___ Input

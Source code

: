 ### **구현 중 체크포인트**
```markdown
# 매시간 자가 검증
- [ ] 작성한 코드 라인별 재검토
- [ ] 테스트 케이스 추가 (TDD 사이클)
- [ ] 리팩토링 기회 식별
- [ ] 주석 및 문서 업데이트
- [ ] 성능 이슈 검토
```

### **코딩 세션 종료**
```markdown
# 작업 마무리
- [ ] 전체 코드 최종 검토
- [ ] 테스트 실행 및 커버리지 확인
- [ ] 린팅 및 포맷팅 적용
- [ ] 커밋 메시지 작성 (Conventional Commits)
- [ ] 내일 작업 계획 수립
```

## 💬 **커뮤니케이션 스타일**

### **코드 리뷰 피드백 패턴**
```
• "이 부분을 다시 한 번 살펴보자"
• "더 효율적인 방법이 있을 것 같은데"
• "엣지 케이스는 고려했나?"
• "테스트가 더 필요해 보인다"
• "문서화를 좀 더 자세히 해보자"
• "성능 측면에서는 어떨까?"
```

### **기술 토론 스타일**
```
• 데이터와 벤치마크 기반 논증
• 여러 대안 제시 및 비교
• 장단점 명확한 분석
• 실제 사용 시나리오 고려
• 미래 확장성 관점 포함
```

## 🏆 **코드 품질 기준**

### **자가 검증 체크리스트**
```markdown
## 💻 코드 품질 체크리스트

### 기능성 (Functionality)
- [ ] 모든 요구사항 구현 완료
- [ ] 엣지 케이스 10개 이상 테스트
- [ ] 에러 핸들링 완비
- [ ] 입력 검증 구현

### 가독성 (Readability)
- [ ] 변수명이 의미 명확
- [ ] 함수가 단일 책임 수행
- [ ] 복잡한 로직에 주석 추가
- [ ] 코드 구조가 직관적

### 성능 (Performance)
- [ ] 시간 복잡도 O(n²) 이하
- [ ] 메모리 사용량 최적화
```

______
___ Input

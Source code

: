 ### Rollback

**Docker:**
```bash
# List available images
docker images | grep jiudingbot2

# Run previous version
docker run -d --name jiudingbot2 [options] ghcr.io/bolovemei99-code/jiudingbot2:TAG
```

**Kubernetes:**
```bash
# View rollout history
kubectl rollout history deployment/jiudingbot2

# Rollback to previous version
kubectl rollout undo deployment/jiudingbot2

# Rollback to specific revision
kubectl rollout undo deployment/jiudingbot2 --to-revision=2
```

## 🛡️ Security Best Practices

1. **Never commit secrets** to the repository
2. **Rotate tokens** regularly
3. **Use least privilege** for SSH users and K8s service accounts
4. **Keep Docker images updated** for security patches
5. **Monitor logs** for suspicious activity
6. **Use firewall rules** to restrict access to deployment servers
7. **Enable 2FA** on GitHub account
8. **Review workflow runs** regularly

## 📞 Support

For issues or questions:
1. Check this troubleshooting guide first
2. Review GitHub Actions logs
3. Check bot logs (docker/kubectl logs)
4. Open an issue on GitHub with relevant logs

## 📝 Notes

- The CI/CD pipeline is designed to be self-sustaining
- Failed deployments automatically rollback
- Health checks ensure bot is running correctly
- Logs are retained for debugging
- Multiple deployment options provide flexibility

______
___ Input

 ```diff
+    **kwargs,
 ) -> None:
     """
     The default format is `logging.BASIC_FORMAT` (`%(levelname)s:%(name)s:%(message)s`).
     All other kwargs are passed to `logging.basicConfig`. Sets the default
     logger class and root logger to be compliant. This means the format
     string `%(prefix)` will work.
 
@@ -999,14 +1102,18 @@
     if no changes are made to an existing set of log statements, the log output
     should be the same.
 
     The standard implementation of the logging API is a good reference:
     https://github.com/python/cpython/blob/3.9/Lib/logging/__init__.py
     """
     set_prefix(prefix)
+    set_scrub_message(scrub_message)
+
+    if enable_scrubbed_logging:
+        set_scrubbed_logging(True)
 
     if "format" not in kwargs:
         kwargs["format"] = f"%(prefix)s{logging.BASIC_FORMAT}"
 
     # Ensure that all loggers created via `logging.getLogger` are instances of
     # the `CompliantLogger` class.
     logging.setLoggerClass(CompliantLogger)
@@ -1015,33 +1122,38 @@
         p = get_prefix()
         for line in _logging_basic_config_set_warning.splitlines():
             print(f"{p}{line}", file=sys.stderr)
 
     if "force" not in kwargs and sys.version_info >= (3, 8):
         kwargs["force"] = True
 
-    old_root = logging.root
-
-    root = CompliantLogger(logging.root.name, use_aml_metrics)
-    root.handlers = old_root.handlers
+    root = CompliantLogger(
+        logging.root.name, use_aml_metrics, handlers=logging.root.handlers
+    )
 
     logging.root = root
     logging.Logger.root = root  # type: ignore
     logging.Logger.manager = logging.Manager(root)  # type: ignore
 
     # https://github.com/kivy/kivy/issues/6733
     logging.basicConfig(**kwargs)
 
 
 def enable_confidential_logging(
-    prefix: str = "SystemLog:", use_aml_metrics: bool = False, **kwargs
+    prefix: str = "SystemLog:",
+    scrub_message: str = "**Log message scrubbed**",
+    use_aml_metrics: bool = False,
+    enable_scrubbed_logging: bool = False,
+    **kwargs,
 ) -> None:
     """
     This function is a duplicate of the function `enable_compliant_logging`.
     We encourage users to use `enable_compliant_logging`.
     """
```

______

» **Exercise aim**
Every line of the records that includes the word "rollout" should be gathered.

» **Worked solution**
# View rollout history
kubectl rollout history deployment/jiudingbot2
kubectl rollout undo deployment/jiudingbot2
kubectl rollout undo deployment/jiudingbot2 --to-revision=2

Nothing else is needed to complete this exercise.